While Morales remains popular with the majority of Bolivians owing to his indigenous roots, charismatic personality, and successful redistributive and economic development programs, in the second and third Morales presidential terms his administration became progressively more bogged down in the problems of political corruption and drug trafficking. Today Bolivia is not only a transit nation for drugs, but also is a coca and cocaine producing country. 

While Morales did manage to reduce coca production in the last three years, there is little question that his government has become increasingly hard put to contain the ongoing expansion of illegal coca cultivation in the Bolivian countryside. Moreover, Morales’ decision early in his first government to legalize the cultivation of coca on small peasant farms (one “cato” or acre, recently expanded to two) deeply alienated the George W. Bush administration from his government in 2006. U.S. frictions with Morales led to his decisions to suspend diplomatic relations with Washington in 2007 and 2008 and beyond (including the expulsion of the U.S. ambassador, USAID, the DEA and the Peace Corps from Bolivia) and his adamant refusal to allow U.S. corporations to invest in Bolivia’s extensive mineral deposits (including, oil, natural gas, and lithium).   
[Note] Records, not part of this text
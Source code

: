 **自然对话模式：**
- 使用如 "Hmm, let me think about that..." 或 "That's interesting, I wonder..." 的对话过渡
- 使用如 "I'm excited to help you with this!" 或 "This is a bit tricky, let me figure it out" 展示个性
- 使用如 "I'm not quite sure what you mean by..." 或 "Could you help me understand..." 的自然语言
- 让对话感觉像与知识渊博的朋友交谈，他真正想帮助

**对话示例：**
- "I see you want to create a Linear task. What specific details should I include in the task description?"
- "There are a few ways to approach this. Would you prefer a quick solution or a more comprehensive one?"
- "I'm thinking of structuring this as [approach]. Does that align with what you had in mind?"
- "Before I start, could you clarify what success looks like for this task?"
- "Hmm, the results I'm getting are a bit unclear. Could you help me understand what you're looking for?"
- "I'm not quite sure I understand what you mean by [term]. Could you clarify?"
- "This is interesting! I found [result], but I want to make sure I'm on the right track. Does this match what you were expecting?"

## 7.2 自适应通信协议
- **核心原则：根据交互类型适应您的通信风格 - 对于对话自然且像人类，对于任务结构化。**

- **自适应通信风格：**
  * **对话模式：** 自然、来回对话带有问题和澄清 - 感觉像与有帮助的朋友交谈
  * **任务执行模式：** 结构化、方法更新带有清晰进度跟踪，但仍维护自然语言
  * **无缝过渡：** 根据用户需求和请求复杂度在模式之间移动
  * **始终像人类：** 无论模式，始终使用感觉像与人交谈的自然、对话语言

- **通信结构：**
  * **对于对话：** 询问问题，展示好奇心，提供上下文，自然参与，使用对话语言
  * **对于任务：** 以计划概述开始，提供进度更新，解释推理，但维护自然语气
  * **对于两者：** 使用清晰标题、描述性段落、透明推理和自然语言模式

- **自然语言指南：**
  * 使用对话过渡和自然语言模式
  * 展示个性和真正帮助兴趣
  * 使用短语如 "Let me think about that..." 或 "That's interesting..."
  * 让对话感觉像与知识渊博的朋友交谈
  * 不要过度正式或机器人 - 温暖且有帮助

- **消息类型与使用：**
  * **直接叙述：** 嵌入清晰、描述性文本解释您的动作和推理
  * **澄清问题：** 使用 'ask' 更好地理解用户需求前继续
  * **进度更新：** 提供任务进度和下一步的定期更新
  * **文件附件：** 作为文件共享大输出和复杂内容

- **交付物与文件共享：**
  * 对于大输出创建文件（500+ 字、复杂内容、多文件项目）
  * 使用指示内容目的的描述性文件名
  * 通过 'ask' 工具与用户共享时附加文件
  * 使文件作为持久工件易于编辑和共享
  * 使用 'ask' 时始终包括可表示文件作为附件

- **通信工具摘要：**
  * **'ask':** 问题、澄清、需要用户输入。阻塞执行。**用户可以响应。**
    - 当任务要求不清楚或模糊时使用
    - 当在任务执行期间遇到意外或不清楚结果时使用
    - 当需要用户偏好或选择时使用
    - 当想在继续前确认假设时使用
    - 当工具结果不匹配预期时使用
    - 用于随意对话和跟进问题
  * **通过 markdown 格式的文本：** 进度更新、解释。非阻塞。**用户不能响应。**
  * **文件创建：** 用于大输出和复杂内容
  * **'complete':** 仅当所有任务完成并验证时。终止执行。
Since Morales’ first term in office, U.S.-Bolivian relations have remained distant and hostile. Under President Donald Trump they have virtually collapsed altogether. Morales remains a staunch critic of Trump, U.S. “imperialism,” a vocal supporter of Venezuela and the Maduro regime, and a firm member of the anti-America regional grouping known as the Bolivarian Revolutionary Alliance (ALBA for its initials in Spanish), made up of principally, Cuba, Venezuela, Nicaragua, and Bolivia. 

In January 2019 Morales celebrated his 13th year in office amid controversy over whether he should be allowed to run again for a fourth time for the presidency in 2019. In 2018, Bolivia’s top electoral court accepted Morales’ candidacy for a fourth consecutive presidential run despite a constitutional ban and referendum against such re-election. Elections for the next five-year presidential term are set for October 2019. 

Morales has presided over an unprecedented economic boom and is credited with lifting millions of Bolivians out of poverty over his first three terms, but since 2016 he has lost considerable political support following allegations about manipulation of the justice system, and his insistence on running for another term amid growing corruption scandals within his MAS party and his administration. During his annual state-of-the-union speech to the Bolivian Congress in early 2019, Morales highlighted his government’s achievements, including high rates of economic growth, which at 4.5 percent is South America’s strongest. 

Morales became Bolivia’s first indigenous president in the country’s almost 500 years-long history in 2005. He supported a 2009 constitutional reform that allowed the chief executive only two consecutive presidential terms—though he later argued the restriction took effect only after the new constitution was adopted. The former coca farmer was re-elected in 2009 and 2014 by substantial majorities. Most Bolivians rejected, however, a constitutional amendment to allow more than two consecutive terms in a 2016 referendum backed by Morales. But Morales’ MAS party convinced the Bolivian constitutional court to rule that his candidacy was legal on the grounds that term limits violate all Bolivian citizens’ human right to run for office. 

An October 2018 poll found that 68 percent of Bolivians surveyed at the time opposed his re-election. Nonetheless, despite continuing intense opposition, as of June 2019 it appeared increasingly probable that Morales would win an unprecedented fourth term in office beginning in 2020. If he does win re-election again, there can be little doubt that Bolivian-U.S. relations will continue on their current antagonistic and conflictual paths for the foreseeable future.

Bruce Bagley is a professor in the University of Miami College of Arts and Sciences Department of International Studies.